> **Stored data**:

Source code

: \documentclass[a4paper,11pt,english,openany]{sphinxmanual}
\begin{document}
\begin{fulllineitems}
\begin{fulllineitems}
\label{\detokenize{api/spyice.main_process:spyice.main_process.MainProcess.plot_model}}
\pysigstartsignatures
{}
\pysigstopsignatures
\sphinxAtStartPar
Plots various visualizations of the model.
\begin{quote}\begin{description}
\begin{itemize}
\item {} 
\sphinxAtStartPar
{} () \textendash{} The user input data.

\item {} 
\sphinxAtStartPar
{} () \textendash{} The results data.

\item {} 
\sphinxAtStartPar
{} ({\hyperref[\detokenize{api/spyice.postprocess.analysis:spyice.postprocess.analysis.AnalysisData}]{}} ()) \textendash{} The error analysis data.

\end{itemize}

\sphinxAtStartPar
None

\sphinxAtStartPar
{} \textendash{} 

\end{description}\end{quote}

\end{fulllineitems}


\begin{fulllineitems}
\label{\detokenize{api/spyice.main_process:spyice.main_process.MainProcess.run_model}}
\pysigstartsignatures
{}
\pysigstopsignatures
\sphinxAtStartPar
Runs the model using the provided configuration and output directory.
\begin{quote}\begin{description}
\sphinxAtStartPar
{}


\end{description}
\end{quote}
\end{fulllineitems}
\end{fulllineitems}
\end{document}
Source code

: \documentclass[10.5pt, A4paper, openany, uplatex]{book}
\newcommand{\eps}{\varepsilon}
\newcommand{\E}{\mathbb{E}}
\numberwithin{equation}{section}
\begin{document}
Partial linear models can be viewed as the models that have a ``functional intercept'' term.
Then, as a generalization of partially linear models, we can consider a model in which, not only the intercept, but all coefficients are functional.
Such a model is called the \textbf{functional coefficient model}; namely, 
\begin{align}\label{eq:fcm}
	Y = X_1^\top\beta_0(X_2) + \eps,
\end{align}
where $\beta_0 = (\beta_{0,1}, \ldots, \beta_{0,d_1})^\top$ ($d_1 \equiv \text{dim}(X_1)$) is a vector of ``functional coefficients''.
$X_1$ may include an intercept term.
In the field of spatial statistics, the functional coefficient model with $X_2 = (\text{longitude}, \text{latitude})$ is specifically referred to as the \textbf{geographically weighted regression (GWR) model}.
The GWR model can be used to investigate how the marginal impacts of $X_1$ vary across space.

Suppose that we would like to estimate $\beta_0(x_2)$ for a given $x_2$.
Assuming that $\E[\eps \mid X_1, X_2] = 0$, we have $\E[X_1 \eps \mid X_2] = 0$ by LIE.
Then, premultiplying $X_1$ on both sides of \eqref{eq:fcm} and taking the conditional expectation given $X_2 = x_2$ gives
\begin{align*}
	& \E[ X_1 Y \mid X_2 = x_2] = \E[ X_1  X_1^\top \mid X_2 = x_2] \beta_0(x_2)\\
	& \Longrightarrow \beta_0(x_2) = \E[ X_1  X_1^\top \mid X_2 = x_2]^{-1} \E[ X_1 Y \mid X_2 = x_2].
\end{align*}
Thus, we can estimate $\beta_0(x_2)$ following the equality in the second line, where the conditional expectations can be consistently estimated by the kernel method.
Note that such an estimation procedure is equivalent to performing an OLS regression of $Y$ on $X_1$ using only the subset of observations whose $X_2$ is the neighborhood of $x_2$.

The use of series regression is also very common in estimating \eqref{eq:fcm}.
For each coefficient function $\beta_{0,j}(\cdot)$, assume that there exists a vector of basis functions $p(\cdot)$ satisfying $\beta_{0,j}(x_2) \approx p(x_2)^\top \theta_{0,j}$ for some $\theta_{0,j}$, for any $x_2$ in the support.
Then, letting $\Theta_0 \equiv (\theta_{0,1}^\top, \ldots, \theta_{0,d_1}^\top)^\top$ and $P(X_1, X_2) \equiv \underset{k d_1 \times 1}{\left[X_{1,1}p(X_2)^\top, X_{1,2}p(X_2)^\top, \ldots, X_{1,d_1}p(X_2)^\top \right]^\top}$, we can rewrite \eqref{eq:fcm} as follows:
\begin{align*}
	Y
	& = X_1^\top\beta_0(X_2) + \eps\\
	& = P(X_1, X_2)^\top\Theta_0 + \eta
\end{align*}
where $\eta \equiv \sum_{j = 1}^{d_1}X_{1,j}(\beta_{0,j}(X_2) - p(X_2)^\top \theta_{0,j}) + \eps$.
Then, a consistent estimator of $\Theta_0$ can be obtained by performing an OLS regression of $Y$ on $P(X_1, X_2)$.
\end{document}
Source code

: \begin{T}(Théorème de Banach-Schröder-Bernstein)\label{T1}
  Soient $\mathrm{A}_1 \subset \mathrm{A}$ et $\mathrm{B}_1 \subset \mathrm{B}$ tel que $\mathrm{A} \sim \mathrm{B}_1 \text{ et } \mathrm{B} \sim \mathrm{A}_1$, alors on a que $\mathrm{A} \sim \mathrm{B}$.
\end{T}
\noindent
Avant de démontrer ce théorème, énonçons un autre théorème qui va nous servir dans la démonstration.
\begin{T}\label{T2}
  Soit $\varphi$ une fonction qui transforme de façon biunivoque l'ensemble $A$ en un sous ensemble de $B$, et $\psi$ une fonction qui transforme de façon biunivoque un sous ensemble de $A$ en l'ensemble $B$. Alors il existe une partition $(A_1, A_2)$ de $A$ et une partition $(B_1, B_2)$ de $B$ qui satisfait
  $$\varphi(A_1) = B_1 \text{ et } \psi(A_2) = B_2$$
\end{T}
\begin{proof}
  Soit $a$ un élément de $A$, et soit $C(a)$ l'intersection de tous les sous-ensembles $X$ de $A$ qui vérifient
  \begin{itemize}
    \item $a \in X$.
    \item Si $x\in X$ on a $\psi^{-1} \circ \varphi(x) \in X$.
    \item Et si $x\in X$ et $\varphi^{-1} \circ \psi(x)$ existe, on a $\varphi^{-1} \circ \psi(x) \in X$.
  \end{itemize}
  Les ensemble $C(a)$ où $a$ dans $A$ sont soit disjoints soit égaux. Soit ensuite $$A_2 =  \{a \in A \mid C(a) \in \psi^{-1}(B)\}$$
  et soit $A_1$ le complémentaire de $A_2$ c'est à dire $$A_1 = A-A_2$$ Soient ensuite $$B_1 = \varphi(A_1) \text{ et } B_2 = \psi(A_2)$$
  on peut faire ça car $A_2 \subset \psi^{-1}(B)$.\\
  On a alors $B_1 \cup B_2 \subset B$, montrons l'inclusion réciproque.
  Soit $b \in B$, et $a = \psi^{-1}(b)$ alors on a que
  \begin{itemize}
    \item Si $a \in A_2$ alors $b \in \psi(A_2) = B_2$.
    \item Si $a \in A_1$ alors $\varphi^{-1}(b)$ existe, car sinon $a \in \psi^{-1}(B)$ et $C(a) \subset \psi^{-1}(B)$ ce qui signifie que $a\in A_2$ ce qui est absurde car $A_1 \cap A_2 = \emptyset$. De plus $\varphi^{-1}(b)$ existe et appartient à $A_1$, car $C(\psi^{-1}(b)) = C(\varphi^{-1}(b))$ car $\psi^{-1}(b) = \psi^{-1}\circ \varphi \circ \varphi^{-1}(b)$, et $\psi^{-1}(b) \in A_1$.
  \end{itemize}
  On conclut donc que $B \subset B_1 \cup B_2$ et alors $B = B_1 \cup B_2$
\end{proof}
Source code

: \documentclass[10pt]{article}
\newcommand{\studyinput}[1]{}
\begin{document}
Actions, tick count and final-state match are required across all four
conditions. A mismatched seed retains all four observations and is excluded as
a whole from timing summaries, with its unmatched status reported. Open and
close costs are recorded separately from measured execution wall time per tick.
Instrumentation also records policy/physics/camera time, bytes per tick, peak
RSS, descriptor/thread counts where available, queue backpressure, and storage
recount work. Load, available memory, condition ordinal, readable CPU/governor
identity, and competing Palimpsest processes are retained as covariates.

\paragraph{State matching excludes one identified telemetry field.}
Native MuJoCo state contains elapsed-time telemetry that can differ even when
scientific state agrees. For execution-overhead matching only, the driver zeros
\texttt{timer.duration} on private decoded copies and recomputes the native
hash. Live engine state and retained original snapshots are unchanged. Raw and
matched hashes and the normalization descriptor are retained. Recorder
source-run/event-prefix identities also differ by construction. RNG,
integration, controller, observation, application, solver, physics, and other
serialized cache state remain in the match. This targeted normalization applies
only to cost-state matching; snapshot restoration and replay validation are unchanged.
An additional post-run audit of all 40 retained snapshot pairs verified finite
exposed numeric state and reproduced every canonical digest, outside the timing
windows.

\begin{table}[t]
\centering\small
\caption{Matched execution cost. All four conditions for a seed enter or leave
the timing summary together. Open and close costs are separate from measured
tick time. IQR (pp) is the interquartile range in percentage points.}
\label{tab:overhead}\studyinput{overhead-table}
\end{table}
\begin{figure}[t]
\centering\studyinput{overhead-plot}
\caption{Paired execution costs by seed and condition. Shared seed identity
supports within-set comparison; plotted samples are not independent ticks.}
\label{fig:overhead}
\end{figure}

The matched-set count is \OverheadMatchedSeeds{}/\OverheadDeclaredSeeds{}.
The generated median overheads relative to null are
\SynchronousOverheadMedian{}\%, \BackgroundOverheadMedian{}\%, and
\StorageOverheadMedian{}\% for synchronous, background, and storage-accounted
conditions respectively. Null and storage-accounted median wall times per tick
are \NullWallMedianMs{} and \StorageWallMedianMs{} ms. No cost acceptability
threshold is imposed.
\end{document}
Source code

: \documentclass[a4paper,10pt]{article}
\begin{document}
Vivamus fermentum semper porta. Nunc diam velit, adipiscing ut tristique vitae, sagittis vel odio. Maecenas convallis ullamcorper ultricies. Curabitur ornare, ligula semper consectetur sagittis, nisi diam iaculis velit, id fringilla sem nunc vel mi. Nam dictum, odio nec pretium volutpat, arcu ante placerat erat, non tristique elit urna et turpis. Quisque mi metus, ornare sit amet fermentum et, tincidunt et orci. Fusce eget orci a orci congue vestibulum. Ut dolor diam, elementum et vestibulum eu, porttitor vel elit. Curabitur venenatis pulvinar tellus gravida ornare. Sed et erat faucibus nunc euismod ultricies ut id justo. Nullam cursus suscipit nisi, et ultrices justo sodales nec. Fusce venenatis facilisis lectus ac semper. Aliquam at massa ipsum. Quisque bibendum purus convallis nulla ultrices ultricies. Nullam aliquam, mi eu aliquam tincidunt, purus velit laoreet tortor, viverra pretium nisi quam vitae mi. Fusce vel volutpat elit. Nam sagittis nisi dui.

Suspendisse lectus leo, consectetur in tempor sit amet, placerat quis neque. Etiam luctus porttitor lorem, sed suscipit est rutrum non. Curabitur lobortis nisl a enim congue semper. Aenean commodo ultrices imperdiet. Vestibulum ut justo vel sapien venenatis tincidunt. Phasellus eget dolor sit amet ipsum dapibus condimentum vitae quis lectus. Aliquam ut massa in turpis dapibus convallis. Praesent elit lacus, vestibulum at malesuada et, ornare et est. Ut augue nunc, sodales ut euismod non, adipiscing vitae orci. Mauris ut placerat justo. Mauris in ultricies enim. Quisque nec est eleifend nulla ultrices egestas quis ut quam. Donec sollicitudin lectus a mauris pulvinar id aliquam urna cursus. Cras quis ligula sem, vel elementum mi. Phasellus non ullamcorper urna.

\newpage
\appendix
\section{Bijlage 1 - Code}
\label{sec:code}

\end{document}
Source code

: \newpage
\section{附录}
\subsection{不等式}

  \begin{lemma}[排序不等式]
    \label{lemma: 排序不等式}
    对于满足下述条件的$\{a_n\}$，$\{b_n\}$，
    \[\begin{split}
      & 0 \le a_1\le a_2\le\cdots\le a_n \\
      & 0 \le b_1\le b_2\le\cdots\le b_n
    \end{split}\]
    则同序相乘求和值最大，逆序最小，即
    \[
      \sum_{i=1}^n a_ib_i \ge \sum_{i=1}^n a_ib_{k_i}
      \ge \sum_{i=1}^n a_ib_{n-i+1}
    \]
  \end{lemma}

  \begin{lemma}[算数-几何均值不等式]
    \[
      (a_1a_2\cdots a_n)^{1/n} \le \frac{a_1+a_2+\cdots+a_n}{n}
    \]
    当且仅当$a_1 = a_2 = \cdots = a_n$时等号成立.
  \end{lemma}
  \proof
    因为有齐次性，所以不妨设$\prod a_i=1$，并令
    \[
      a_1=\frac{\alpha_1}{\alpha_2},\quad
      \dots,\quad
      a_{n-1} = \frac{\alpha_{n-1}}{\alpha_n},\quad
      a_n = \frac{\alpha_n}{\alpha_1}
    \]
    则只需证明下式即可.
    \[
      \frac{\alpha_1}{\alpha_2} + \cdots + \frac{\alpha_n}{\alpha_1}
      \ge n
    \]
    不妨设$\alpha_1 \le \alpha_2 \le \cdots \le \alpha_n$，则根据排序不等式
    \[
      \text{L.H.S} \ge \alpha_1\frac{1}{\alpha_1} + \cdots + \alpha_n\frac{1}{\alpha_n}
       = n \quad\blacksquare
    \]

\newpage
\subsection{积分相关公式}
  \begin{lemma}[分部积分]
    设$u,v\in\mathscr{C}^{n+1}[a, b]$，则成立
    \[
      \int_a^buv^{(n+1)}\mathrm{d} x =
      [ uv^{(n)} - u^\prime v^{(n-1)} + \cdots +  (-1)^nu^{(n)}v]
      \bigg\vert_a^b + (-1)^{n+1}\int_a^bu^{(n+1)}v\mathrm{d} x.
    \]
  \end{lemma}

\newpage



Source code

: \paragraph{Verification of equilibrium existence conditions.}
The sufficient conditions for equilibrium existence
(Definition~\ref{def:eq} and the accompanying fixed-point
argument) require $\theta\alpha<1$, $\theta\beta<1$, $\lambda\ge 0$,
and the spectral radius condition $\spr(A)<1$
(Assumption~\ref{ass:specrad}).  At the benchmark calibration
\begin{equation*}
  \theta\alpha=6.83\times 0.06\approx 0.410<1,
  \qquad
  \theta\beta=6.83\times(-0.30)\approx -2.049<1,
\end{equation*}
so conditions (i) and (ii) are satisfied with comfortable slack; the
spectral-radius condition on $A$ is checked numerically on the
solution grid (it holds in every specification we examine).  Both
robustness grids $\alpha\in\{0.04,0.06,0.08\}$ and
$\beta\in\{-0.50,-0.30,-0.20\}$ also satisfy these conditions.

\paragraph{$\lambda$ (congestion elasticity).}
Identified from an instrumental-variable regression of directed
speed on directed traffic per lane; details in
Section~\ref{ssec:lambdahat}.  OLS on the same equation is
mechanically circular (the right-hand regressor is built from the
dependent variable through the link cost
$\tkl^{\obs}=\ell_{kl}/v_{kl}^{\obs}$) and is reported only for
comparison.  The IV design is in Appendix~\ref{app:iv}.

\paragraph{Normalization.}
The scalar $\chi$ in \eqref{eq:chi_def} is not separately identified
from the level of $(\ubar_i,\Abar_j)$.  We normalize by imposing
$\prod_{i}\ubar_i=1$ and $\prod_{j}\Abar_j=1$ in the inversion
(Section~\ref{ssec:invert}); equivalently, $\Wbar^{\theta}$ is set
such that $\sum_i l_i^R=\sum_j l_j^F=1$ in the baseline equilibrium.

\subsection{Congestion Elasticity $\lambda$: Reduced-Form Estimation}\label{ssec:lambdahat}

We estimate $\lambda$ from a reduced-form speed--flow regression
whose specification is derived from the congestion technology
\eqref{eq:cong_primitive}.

> **Problem requirements**:
Considering only the material above, set down every line from the one with "error analysis data." to the one with "Then, as a generalization", inclusive, exactly as written.

> **Written solution**:
{} ({\hyperref[\detokenize{api/spyice.postprocess.analysis:spyice.postprocess.analysis.AnalysisData}]{}} ()) \textendash{} The error analysis data.

\end{itemize}

\sphinxAtStartPar
None

\sphinxAtStartPar
{} \textendash{} 

\end{description}\end{quote}

\end{fulllineitems}


\begin{fulllineitems}
\label{\detokenize{api/spyice.main_process:spyice.main_process.MainProcess.run_model}}
\pysigstartsignatures
{}
\pysigstopsignatures
\sphinxAtStartPar
Runs the model using the provided configuration and output directory.
\begin{quote}\begin{description}
\sphinxAtStartPar
{}


\end{description}
\end{quote}
\end{fulllineitems}
\end{fulllineitems}
\end{document}
Source code

: \documentclass[10.5pt, A4paper, openany, uplatex]{book}
\newcommand{\eps}{\varepsilon}
\newcommand{\E}{\mathbb{E}}
\numberwithin{equation}{section}
\begin{document}
Partial linear models can be viewed as the models that have a ``functional intercept'' term.
Then, as a generalization of partially linear models, we can consider a model in which, not only the intercept, but all coefficients are functional.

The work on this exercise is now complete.